GIVEN DATA section start

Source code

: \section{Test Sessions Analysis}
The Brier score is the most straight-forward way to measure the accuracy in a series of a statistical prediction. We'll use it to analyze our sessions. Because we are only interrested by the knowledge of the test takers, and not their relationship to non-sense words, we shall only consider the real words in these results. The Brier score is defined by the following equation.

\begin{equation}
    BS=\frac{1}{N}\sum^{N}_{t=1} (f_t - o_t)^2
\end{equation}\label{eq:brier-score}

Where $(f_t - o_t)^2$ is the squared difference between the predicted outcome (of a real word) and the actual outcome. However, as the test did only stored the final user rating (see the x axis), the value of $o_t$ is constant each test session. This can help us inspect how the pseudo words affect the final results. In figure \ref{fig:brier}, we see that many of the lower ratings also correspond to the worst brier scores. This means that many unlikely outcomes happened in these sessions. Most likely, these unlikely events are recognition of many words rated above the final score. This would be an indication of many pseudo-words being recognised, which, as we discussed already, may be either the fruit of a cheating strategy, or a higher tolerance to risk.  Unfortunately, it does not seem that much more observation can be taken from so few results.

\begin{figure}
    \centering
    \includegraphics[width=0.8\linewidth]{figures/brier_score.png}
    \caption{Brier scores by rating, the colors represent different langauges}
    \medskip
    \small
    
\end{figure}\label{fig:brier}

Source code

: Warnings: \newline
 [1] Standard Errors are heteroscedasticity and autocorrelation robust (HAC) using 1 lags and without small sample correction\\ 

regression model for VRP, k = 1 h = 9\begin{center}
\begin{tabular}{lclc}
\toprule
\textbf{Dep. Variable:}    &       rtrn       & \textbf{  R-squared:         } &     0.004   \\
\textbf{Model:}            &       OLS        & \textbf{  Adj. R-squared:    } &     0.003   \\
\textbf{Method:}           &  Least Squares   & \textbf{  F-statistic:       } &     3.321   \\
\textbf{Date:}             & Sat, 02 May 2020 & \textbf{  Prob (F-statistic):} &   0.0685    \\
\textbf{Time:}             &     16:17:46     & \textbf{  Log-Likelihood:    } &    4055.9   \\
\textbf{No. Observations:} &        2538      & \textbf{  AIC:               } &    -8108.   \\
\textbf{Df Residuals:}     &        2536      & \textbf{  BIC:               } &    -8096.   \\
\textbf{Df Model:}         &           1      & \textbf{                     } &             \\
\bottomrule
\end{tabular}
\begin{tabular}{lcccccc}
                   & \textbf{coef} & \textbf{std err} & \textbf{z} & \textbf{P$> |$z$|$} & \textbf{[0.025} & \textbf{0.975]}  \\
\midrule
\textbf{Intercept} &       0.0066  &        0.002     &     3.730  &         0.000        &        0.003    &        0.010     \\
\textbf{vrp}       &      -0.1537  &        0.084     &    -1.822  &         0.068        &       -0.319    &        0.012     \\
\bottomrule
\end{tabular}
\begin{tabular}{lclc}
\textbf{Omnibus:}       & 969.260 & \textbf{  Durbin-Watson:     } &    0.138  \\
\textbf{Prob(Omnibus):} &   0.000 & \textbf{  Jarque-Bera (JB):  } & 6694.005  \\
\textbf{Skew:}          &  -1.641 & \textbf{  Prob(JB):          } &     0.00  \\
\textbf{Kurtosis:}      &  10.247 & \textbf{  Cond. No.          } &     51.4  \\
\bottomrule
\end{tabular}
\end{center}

GIVEN DATA section end

TASK DIRECTIONS
Copy out each line of the records character for character.

ANSWER AREA
Source code

: \section{Test Sessions Analysis}
The Brier score is the most straight-forward way to measure the accuracy in a series of a statistical prediction. We'll use it to analyze our sessions. Because we are only interrested by the knowledge of the test takers, and not their relationship to non-sense words, we shall only consider the real words in these results. The Brier score is defined by the following equation.

\begin{equation}
    BS=\frac{1}{N}\sum^{N}_{t=1} (f_t - o_t)^2
\end{equation}\label{eq:brier-score}

Where $(f_t - o_t)^2$ is the squared difference between the predicted outcome (of a real word) and the actual outcome. However, as the test did only stored the final user rating (see the x axis), the value of $o_t$ is constant each test session. This can help us inspect how the pseudo words affect the final results. In figure \ref{fig:brier}, we see that many of the lower ratings also correspond to the worst brier scores. This means that many unlikely outcomes happened in these sessions. Most likely, these unlikely events are recognition of many words rated above the final score. This would be an indication of many pseudo-words being recognised, which, as we discussed already, may be either the fruit of a cheating strategy, or a higher tolerance to risk.  Unfortunately, it does not seem that much more observation can be taken from so few results.

\begin{figure}
    \centering
    \includegraphics[width=0.8\linewidth]{figures/brier_score.png}
    \caption{Brier scores by rating, the colors represent different langauges}
    \medskip
    \small
    
\end{figure}\label{fig:brier}

Source code

: Warnings: \newline
 [1] Standard Errors are heteroscedasticity and autocorrelation robust (HAC) using 1 lags and without small sample correction\\ 

regression model for VRP, k = 1 h = 9\begin{center}
\begin{tabular}{lclc}
\toprule
\textbf{Dep. Variable:}    &       rtrn       & \textbf{  R-squared:         } &     0.004   \\
\textbf{Model:}            &       OLS        & \textbf{  Adj. R-squared:    } &     0.003   \\
\textbf{Method:}           &  Least Squares   & \textbf{  F-statistic:       } &     3.321   \\
\textbf{Date:}             & Sat, 02 May 2020 & \textbf{  Prob (F-statistic):} &   0.0685    \\
\textbf{Time:}             &     16:17:46     & \textbf{  Log-Likelihood:    } &    4055.9   \\
\textbf{No. Observations:} &        2538      & \textbf{  AIC:               } &    -8108.   \\
\textbf{Df Residuals:}     &        2536      & \textbf{  BIC:               } &    -8096.   \\
\textbf{Df Model:}         &           1      & \textbf{                     } &             \\
\bottomrule
\end{tabular}
\begin{tabular}{lcccccc}
                   & \textbf{coef} & \textbf{std err} & \textbf{z} & \textbf{P$> |$z$|$} & \textbf{[0.025} & \textbf{0.975]}  \\
\midrule
\textbf{Intercept} &       0.0066  &        0.002     &     3.730  &         0.000        &        0.003    &        0.010     \\
\textbf{vrp}       &      -0.1537  &        0.084     &    -1.822  &         0.068        &       -0.319    &        0.012     \\
\bottomrule
\end{tabular}
\begin{tabular}{lclc}
\textbf{Omnibus:}       & 969.260 & \textbf{  Durbin-Watson:     } &    0.138  \\
\textbf{Prob(Omnibus):} &   0.000 & \textbf{  Jarque-Bera (JB):  } & 6694.005  \\
\textbf{Skew:}          &  -1.641 & \textbf{  Prob(JB):          } &     0.00  \\
\textbf{Kurtosis:}      &  10.247 & \textbf{  Cond. No.          } &     51.4  \\
\bottomrule
\end{tabular}
\end{center}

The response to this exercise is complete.